Ray was next hired as an elephant keeper for the African elephants at the (then named) San Diego Wild Animal Park. He cared for seven female and one male African elephant for several years, and then was transferred to the Asian elephant exhibit. Ray noted a disturbing difference between caring for the African elephants, who were for exhibit purposes only, and the Asian elephants, who were forced to give shows and rides. The required handling procedures of the Asian elephants contained a level of abuse and violence Ray has never seen before on a consistent basis.
When Ray was close to leaving his position, an African elephant named Dunda was transferred from the San Diego Zoo to the San Diego Wild Animal Park, and to “break” her she was chained down on all four legs and brutally beaten for two days. The cruelty of this case eventually wound up in the California State Senate. Ray, along with renowned animal activists Cleveland Amory and Pat Derby were asked to testify. Too much info came out of the hearing to list here.
Ray eventually wrote about his experiences in the book, “Keepers of The Ark: An Elephant's View of Captivity”.
In 2003, three of the elephants formerly in Ray’s care were shipped from the Wild Animal Park to the Lincoln Park Zoo in downtown Chicago, where Ray had recently relocated. Ray witnessed the elephants slowly die from the trauma of the move and the inhospitable climate. One positive thing to emerge from this tragedy was that both zoos in the Chicago area vowed to never try to exhibit elephants again.
In 2010 Ray was introduced to Dr. Gay Bradshaw, and was one of many contributors to her groundbreaking book, “Elephants on The Edge: What Animals Can Teach Us About Humanity”.

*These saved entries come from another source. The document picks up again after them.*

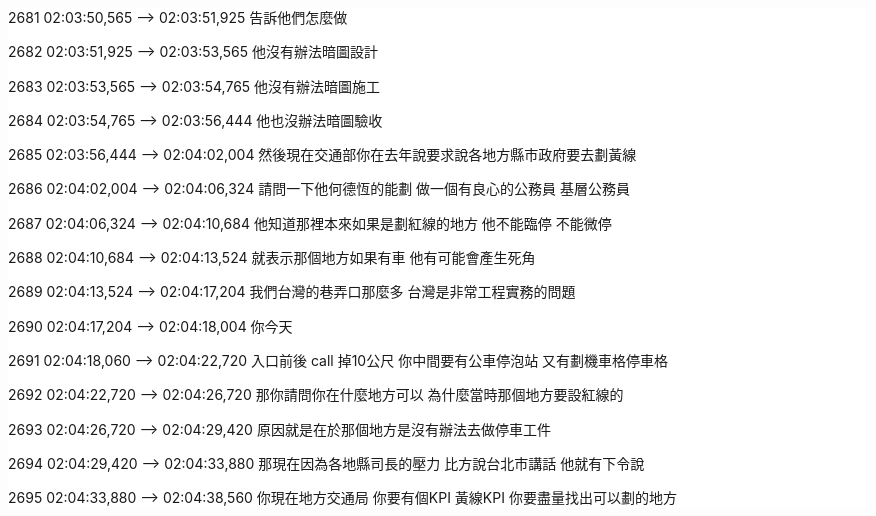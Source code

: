 2681
02:03:50,565 --> 02:03:51,925
告訴他們怎麼做

2682
02:03:51,925 --> 02:03:53,565
他沒有辦法暗圖設計

2683
02:03:53,565 --> 02:03:54,765
他沒有辦法暗圖施工

2684
02:03:54,765 --> 02:03:56,444
他也沒辦法暗圖驗收

2685
02:03:56,444 --> 02:04:02,004
然後現在交通部你在去年說要求說各地方縣市政府要去劃黃線

2686
02:04:02,004 --> 02:04:06,324
請問一下他何德恆的能劃 做一個有良心的公務員 基層公務員

2687
02:04:06,324 --> 02:04:10,684
他知道那裡本來如果是劃紅線的地方 他不能臨停 不能微停

2688
02:04:10,684 --> 02:04:13,524
就表示那個地方如果有車 他有可能會產生死角

2689
02:04:13,524 --> 02:04:17,204
我們台灣的巷弄口那麼多 台灣是非常工程實務的問題

2690
02:04:17,204 --> 02:04:18,004
你今天

2691
02:04:18,060 --> 02:04:22,720
入口前後 call 掉10公尺 你中間要有公車停泡站 又有劃機車格停車格

2692
02:04:22,720 --> 02:04:26,720
那你請問你在什麼地方可以 為什麼當時那個地方要設紅線的

2693
02:04:26,720 --> 02:04:29,420
原因就是在於那個地方是沒有辦法去做停車工件

2694
02:04:29,420 --> 02:04:33,880
那現在因為各地縣司長的壓力 比方說台北市講話 他就有下令說

2695
02:04:33,880 --> 02:04:38,560
你現在地方交通局 你要有個KPI 黃線KPI 你要盡量找出可以劃的地方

Ray is currently an advisor at The Kerulos Center for ABES- The All Bull Elephant Sanctuary.
Steven M. Wise
Founder and President of the
Non Human Rights Project (NhRP)
Steve Wise and the NhRP are working on groundbreaking cases to change the status of non human animals. Steve holds a J.D. from Boston University Law School and a B.S. in Chemistry from the College of William and Mary. He has practiced animal protection law for 30 years throughout the United States and is admitted to the Massachusetts Bar.
Steve teaches “Animal Rights Jurisprudence” at the Vermont, Lewis and Clark, University of Miami, and St. Thomas Law Schools, and has taught “Animal Rights Law” at the Harvard Law School and John Marshall Law School. He is the author of four books:
- Rattling the Cage – Toward Legal Rights for Animals (2000),
- Drawing the Line – Science and the Case for Animal Rights (2003),
- Though the Heavens May Fall – The Landmark Trial That Led to the End of Human Slavery(2005), and
- An American Trilogy – Death, Slavery, and Dominion Along the Banks of the Cape Fear River(2009).
He is also working on a fifth, which will be a memoir about the Nonhuman Rights Project. He has authored numerous law review, encyclopedia, and popular articles. His work for the legal rights of nonhuman animals was highlighted on Dateline NBC and was the subject of the documentary, A Legal Person. He regularly travels the world lecturing on animal rights jurisprudence and the Nonhuman Rights Project, and is a frequent guest on television and radio discussing animal rights law and the Nonhuman Rights Project.
Steve Wise and the NhRP are working on groundbreaking cases to change the status of non human animals, including a legal battle in Connecticut Superior Court to gain rights for the three elephants at Commerford Zoo in Goshen, CT.